Ken Rheberg: “Dan Rather described the Zapruder film THREE separate times on CBS-TV Monday 11/25/63. The final report was televised at approximately 8:26PM, EST.”
Post #249, 17 November 2012, within the thread: Was Muchmore's film shown on WNEW-TV, New York, on November 26, 1963?

Please consider this a "Personal 'thank you'" plus a suggestion (indeed, a request) for certain additional information. .. :

First of all. . . : Whoever did this research --its not all that clear to me just who "Hans Trayne" is--has performed a valuable public service.

(John Simkin. . .please note: this is precisely why your LEF is so valuable). The three Dan Rather TV reports about his reporting of watching the Zapruder film provide a treasure trove of important information..

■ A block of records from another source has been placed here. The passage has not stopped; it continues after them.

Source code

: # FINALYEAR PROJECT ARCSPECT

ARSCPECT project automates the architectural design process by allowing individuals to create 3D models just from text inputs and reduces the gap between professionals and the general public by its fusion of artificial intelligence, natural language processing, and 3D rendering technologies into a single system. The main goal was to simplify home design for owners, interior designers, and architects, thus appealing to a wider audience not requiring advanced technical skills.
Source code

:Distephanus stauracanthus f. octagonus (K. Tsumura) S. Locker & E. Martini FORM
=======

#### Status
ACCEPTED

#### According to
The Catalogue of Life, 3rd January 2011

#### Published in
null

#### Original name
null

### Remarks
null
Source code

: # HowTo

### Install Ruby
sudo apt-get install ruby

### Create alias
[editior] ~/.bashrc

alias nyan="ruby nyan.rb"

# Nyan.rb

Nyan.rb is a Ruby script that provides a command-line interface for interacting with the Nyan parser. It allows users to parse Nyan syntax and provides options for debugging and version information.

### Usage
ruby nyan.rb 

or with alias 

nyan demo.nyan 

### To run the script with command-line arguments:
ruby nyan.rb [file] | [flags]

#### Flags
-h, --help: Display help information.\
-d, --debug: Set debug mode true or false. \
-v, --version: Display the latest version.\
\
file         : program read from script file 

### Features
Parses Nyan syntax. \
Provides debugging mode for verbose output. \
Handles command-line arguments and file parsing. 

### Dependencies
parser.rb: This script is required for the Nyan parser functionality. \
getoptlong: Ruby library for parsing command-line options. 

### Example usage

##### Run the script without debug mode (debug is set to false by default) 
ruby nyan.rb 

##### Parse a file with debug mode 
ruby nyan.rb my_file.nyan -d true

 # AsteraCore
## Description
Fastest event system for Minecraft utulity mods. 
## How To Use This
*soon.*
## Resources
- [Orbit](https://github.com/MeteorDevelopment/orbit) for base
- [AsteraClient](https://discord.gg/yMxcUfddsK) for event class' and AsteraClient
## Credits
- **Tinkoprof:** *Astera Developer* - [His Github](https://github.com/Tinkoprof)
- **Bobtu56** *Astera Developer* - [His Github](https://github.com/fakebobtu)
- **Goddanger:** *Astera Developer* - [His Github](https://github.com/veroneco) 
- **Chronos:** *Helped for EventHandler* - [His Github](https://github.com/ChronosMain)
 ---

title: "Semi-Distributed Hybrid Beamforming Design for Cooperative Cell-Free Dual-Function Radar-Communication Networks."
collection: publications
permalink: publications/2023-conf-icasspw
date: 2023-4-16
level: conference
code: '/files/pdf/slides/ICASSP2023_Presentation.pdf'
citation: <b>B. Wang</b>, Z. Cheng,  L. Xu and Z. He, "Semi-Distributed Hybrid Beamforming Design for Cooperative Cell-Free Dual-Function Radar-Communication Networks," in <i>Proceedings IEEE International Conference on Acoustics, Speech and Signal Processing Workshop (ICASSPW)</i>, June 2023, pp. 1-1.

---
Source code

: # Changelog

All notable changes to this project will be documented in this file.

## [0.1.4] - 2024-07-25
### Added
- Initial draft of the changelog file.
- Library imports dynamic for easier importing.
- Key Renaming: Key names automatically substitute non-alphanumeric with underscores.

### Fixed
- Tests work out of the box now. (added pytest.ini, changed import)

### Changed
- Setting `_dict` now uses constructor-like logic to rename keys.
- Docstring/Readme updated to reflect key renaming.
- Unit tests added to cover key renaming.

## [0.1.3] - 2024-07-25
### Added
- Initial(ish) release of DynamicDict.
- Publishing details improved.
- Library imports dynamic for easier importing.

Second: I have a suggestion for some additional work which would be most valuable.

I'm wondering if someone could find and post the audio of the initial CBS radio report where Rather speaks to CBS correspondents Richard C. Hottelet and Hughes Rudd.

A transcript of this radio report--note, its a "radio report," and was not broadcast via TV--can be found in the two Richard Trask books Pictures Of the Pain (starting on pg. 86) and National Nightmare on Six Feet of Film (starting on page 137). I'm hopeful that someone in this group of JFK researchers can post an MP3 of this report so that we can have all of the Dan Rather material in one place--the 3 Dan Rather TV broadcasts, and this single "radio report."

I have some other thoughts about "the three versions" but will save them for another post.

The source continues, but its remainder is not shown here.